Le multinazionali si esprimono in maniera dolce, parlano di “permessi di ricerca”,
come se volessero entrare con gentilezza nelle tue grazie. Poi parlano di “sondaggi esplorativi”, “prospezioni”, “air-gun” come se fosse un gioco per bambini, sembrano cose innocue. Ti entrano in casa con fare aggraziato e pensi che siano venuti a fare delle misurazioni e dopo un paio di mesi ti piazzano l’esplosivo.
Era il lontano 1962 quando la Montedison ottenne il permesso di fare” sondaggi” alle Tremiti, la prima ed unica volta. La gente del posto se lo ricorda bene, in quel caso la ricerca non era in mare ma in terraferma, venne trivellata la pineta di San Domino. Per cercare il petrolio distrussero parte di bosco in località Cappella dell’Eremita con bombe di profondità, per poi raggiungere i 536 mt. e convincersi che sotto l’isola di San Domino non vi era l’oro nero.
Secondo alcuni anziani del posto alcune specie marine da quell’anno sparirono per sempre dall’arcipelago, tra cui la famosa foca monaca. Ci vollero tonnellate di cemento per riempire quell’enorme voragine e ci sono voluti 50 anni per far ricrescere gli alberi e riportare la pineta di San Domino agli splendori di quei tempi.
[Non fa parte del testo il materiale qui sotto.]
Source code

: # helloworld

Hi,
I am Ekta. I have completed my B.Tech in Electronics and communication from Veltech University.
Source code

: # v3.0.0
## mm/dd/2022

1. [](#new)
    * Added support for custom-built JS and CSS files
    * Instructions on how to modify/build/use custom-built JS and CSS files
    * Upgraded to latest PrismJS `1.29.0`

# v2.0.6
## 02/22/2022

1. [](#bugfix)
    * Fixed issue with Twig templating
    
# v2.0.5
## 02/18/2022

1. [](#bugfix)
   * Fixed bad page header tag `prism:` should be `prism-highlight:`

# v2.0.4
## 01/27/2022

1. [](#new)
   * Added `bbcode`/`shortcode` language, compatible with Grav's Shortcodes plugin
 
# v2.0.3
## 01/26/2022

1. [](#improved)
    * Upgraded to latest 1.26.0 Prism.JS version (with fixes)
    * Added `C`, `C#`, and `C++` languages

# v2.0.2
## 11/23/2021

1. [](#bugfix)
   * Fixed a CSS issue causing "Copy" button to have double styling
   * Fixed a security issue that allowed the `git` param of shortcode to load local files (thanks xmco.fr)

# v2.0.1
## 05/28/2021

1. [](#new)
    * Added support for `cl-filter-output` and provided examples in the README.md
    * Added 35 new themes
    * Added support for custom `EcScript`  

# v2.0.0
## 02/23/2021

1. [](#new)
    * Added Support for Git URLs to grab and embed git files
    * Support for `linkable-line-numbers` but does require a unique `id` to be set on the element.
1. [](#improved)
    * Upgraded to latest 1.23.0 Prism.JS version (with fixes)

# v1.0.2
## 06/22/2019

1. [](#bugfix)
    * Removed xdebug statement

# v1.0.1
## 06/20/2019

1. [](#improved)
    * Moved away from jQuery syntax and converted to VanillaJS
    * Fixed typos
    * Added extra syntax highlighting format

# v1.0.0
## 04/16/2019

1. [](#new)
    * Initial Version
Qualche anno dopo, nel 1972, a Termoli ci riprova la British Petroleum, purtroppo famosa alle cronache mondiali per il terribile incidente in Louisiana di poche settimane fa. Un pozzo esplorativo chiamato "ELIZABETH 001", ad un miglio dalla costa di Termoli, scavato per più di 1500 mt. per poi non trovare niente. La British Petroleum in 50 anni ha scavato un solo pozzo in Italia, ed è questo, dobbiamo ritenerci lusingati.
Ora siamo nel 2010, il fotovoltaico nel mondo quest’anno è aumentato del 50%. Se continuasse ad aumentare cosi nei prossimi 20 anni, nel 2030 coprirebbe l’intero fabbisogno di energia mondiale. Per non parlare dell’eolico, che ha ritmi di sviluppo anche più elevati. Il nostro sud Italia, come le nostre piccole isole avrebbero già nelle mani la risposta ai problemi energetici che ci è stata donata da madre natura, quell’energia è nel vento, nel sole e nelle maree, fonti che non si esauriranno mai e per cui non vi è bisogno di giacimenti ed estrazioni.
La Puglia produce l’80% in più dell’energia che consuma, in buona percentuale eolica, ed il Molise forse arriva a 3 volte il fabbisogno della sua popolazione. Ed è propria questa piccola regione quella più minacciata dalla ingordigia energetica, ancor più delle nostre piccole isole, interessate da un unico permesso di ricerca nelle vicinanze.
Di fronte alla costa termolese nel raggio di 50 km vi sono ben 7 permessi di ricerca petrolifera in mare (compreso quello al largo delle Tremiti). Altri 7 permessi sono stati richiesti sulla terraferma molisana, di cui uno denominato “Colle della Guardia” nel territorio di Termoli, Petacciato, Guglionesi e San Giacomo degli Schiavoni. Inoltre Termoli è stata segnalata come sito per una futura centrale nucleare.
Quando ci fermeremo? Quando ci renderemo conto che il petrolio sta finendo ed estrarre le ultime riserve sporche e pericolose di bassissimo livello porterà danni ambientali enormi, oltre a non soddisfare in futuro, se non molto limitatamente e temporaneamente, il nostro fabbisogno energetico?
Quando capiremo che tornare a vecchie tecnologie obsolete, come il nucleare, ci porterà a problemi di stoccaggio di scorie, limitazione dell’uranio e alla conseguente distruzione del nostro territorio futuro?
Il picco del petrolio è ormai una realtà, la domanda ha superato l’offerta e se non sapremo adeguarci e produrre energia alternativa, vivremo momenti difficili e conosceremo una società che non abbiamo mai visto.
Quando ogni torrente, lago o mare sarà inquinato ed ogni terra sterile ed incapace di creare cibo sano, forse ci renderemo conto che i soldi non si potranno mangiare.